**Exercise prompt**
Nothing but a number belongs in the answer: the count of lines below that contain the word "Optional".

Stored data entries
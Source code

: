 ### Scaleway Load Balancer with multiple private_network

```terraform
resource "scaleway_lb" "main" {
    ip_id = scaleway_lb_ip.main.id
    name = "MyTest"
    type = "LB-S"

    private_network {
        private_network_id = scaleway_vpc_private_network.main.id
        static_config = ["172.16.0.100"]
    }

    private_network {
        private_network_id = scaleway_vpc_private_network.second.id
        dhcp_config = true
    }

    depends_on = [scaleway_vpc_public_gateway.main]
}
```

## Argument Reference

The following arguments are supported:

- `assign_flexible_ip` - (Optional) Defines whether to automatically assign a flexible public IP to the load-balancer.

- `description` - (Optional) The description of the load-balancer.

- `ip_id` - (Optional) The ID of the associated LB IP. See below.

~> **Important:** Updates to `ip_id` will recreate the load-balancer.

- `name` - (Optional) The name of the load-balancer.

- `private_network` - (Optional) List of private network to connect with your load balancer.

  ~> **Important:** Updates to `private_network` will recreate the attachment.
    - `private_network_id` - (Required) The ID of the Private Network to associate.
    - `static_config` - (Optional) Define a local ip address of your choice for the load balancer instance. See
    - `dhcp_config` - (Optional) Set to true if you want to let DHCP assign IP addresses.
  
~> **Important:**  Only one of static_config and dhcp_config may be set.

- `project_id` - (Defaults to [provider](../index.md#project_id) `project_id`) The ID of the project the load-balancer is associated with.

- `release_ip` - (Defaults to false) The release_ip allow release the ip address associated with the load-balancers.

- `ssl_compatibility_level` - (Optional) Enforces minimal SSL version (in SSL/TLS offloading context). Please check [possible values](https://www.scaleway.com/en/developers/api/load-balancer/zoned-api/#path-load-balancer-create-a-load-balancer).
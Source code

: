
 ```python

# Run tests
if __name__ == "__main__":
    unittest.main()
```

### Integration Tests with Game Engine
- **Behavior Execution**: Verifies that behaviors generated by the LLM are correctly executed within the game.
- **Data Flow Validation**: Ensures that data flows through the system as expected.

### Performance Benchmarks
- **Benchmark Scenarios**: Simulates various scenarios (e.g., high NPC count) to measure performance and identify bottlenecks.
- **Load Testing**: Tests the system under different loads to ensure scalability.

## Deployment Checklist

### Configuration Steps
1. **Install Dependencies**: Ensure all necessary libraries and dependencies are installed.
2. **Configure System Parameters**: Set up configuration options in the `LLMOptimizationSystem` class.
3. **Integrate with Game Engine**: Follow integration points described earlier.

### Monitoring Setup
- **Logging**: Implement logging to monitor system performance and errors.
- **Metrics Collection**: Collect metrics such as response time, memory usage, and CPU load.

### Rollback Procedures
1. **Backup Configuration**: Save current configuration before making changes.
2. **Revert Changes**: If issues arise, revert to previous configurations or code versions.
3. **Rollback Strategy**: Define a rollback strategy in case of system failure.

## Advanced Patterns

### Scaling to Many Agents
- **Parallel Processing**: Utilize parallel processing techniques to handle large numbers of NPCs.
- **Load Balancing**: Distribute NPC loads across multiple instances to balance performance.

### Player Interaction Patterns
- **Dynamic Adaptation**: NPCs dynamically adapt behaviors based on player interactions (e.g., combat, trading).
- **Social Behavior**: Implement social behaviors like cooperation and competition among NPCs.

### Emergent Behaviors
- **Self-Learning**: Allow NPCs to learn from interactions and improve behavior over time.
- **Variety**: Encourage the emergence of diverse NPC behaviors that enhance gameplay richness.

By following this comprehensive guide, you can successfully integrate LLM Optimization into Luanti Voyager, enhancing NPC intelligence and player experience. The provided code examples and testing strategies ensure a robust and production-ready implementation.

**Output of the task**
8